## TASK
Return the lines that run from the beginning of the entries to the line holding "We have successfully", inclusive, and drop the pictures.

<<<<

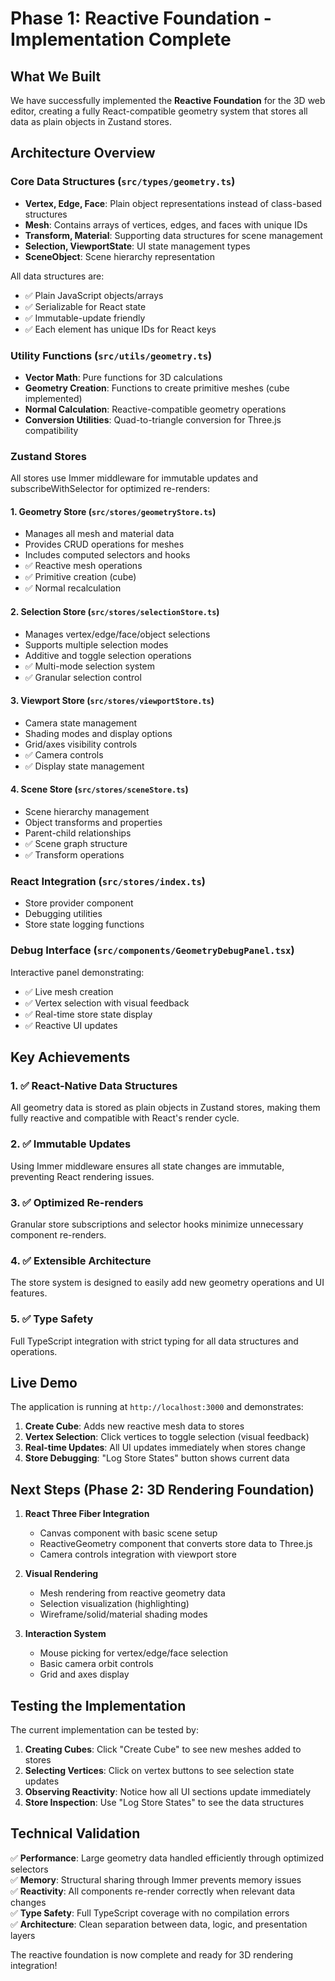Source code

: # Phase 1: Reactive Foundation - Implementation Complete

## What We Built

We have successfully implemented the **Reactive Foundation** for the 3D web editor, creating a fully React-compatible geometry system that stores all data as plain objects in Zustand stores.

## Architecture Overview

### Core Data Structures (`src/types/geometry.ts`)
- **Vertex, Edge, Face**: Plain object representations instead of class-based structures
- **Mesh**: Contains arrays of vertices, edges, and faces with unique IDs
- **Transform, Material**: Supporting data structures for scene management
- **Selection, ViewportState**: UI state management types
- **SceneObject**: Scene hierarchy representation

All data structures are:
- ✅ Plain JavaScript objects/arrays
- ✅ Serializable for React state
- ✅ Immutable-update friendly
- ✅ Each element has unique IDs for React keys

### Utility Functions (`src/utils/geometry.ts`)
- **Vector Math**: Pure functions for 3D calculations
- **Geometry Creation**: Functions to create primitive meshes (cube implemented)
- **Normal Calculation**: Reactive-compatible geometry operations
- **Conversion Utilities**: Quad-to-triangle conversion for Three.js compatibility

### Zustand Stores
All stores use Immer middleware for immutable updates and subscribeWithSelector for optimized re-renders:

#### 1. Geometry Store (`src/stores/geometryStore.ts`)
- Manages all mesh and material data
- Provides CRUD operations for meshes
- Includes computed selectors and hooks
- ✅ Reactive mesh operations
- ✅ Primitive creation (cube)
- ✅ Normal recalculation

#### 2. Selection Store (`src/stores/selectionStore.ts`)  
- Manages vertex/edge/face/object selections
- Supports multiple selection modes
- Additive and toggle selection operations
- ✅ Multi-mode selection system
- ✅ Granular selection control

#### 3. Viewport Store (`src/stores/viewportStore.ts`)
- Camera state management
- Shading modes and display options
- Grid/axes visibility controls
- ✅ Camera controls
- ✅ Display state management

#### 4. Scene Store (`src/stores/sceneStore.ts`)
- Scene hierarchy management  
- Object transforms and properties
- Parent-child relationships
- ✅ Scene graph structure
- ✅ Transform operations

### React Integration (`src/stores/index.ts`)
- Store provider component
- Debugging utilities
- Store state logging functions

### Debug Interface (`src/components/GeometryDebugPanel.tsx`)
Interactive panel demonstrating:
- ✅ Live mesh creation
- ✅ Vertex selection with visual feedback  
- ✅ Real-time store state display
- ✅ Reactive UI updates

## Key Achievements

### 1. ✅ React-Native Data Structures
All geometry data is stored as plain objects in Zustand stores, making them fully reactive and compatible with React's render cycle.

### 2. ✅ Immutable Updates
Using Immer middleware ensures all state changes are immutable, preventing React rendering issues.

### 3. ✅ Optimized Re-renders
Granular store subscriptions and selector hooks minimize unnecessary component re-renders.

### 4. ✅ Extensible Architecture
The store system is designed to easily add new geometry operations and UI features.

### 5. ✅ Type Safety
Full TypeScript integration with strict typing for all data structures and operations.

## Live Demo

The application is running at `http://localhost:3000` and demonstrates:

1. **Create Cube**: Adds new reactive mesh data to stores
2. **Vertex Selection**: Click vertices to toggle selection (visual feedback)
3. **Real-time Updates**: All UI updates immediately when stores change
4. **Store Debugging**: "Log Store States" button shows current data

## Next Steps (Phase 2: 3D Rendering Foundation)

1. **React Three Fiber Integration**
   - Canvas component with basic scene setup
   - ReactiveGeometry component that converts store data to Three.js
   - Camera controls integration with viewport store

2. **Visual Rendering**
   - Mesh rendering from reactive geometry data
   - Selection visualization (highlighting)
   - Wireframe/solid/material shading modes

3. **Interaction System**
   - Mouse picking for vertex/edge/face selection
   - Basic camera orbit controls
   - Grid and axes display

## Testing the Implementation

The current implementation can be tested by:

1. **Creating Cubes**: Click "Create Cube" to see new meshes added to stores
2. **Selecting Vertices**: Click on vertex buttons to see selection state updates
3. **Observing Reactivity**: Notice how all UI sections update immediately
4. **Store Inspection**: Use "Log Store States" to see the data structures

## Technical Validation

✅ **Performance**: Large geometry data handled efficiently through optimized selectors  
✅ **Memory**: Structural sharing through Immer prevents memory issues  
✅ **Reactivity**: All components re-render correctly when relevant data changes  
✅ **Type Safety**: Full TypeScript coverage with no compilation errors  
✅ **Architecture**: Clean separation between data, logic, and presentation layers  

The reactive foundation is now complete and ready for 3D rendering integration!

>>>>

## YOUR RESPONSE
Source code

: # Phase 1: Reactive Foundation - Implementation Complete

## What We Built

We have successfully implemented the **Reactive Foundation** for the 3D web editor, creating a fully React-compatible geometry system that stores all data as plain objects in Zustand stores.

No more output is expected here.